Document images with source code
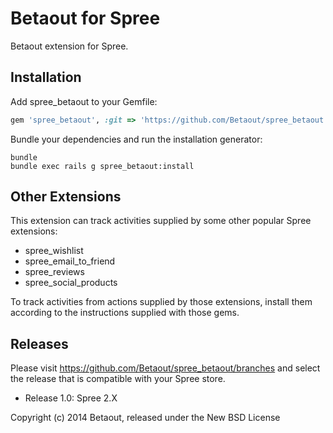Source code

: Betaout for Spree
=================

Betaout extension for Spree.

Installation
------------

Add spree_betaout to your Gemfile:

```ruby
gem 'spree_betaout', :git => 'https://github.com/Betaout/spree_betaout.git', :branch => �release-1.0�
```

Bundle your dependencies and run the installation generator:

```shell
bundle
bundle exec rails g spree_betaout:install
```

Other Extensions
---------------

This extension can track activities supplied by some other popular Spree
extensions:

* spree_wishlist
* spree_email_to_friend
* spree_reviews
* spree_social_products

To track activities from actions supplied by those extensions, install them
according to the instructions supplied with those gems.

Releases
--------

Please visit https://github.com/Betaout/spree_betaout/branches and select
the release that is compatible with your Spree store.

- Release 1.0: Spree 2.X

Copyright (c) 2014 Betaout, released under the New BSD License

* [TO DO] What is needed is an exact copy of the records above, with no pictures in it.

* [TASK OUTPUT]
Source code

: Betaout for Spree
=================

Betaout extension for Spree.

Installation
------------

Add spree_betaout to your Gemfile:

```ruby
gem 'spree_betaout', :git => 'https://github.com/Betaout/spree_betaout.git', :branch => �release-1.0�
```

Bundle your dependencies and run the installation generator:

```shell
bundle
bundle exec rails g spree_betaout:install
```

Other Extensions
---------------

This extension can track activities supplied by some other popular Spree
extensions:

* spree_wishlist
* spree_email_to_friend
* spree_reviews
* spree_social_products

To track activities from actions supplied by those extensions, install them
according to the instructions supplied with those gems.

Releases
--------

Please visit https://github.com/Betaout/spree_betaout/branches and select
the release that is compatible with your Spree store.

- Release 1.0: Spree 2.X

Copyright (c) 2014 Betaout, released under the New BSD License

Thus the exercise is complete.